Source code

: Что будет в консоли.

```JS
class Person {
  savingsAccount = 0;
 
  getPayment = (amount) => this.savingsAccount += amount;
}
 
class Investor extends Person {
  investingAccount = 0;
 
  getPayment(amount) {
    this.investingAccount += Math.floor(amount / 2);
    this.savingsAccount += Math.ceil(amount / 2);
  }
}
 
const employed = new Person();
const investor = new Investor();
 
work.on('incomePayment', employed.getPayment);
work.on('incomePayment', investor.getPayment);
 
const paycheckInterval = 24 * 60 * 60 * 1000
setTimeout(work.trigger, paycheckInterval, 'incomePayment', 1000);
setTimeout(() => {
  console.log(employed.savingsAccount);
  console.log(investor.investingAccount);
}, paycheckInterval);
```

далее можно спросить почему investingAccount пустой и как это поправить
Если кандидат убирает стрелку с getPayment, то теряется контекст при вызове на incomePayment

++++++++

> **Action item**:
Repeat the entire listing above, keeping every line exactly the same.

> **Output for this task**:
Source code

: Что будет в консоли.

```JS
class Person {
  savingsAccount = 0;
 
  getPayment = (amount) => this.savingsAccount += amount;
}
 
class Investor extends Person {
  investingAccount = 0;
 
  getPayment(amount) {
    this.investingAccount += Math.floor(amount / 2);
    this.savingsAccount += Math.ceil(amount / 2);
  }
}
 
const employed = new Person();
const investor = new Investor();
 
work.on('incomePayment', employed.getPayment);
work.on('incomePayment', investor.getPayment);
 
const paycheckInterval = 24 * 60 * 60 * 1000
setTimeout(work.trigger, paycheckInterval, 'incomePayment', 1000);
setTimeout(() => {
  console.log(employed.savingsAccount);
  console.log(investor.investingAccount);
}, paycheckInterval);
```

далее можно спросить почему investingAccount пустой и как это поправить
Если кандидат убирает стрелку с getPayment, то теряется контекст при вызове на incomePayment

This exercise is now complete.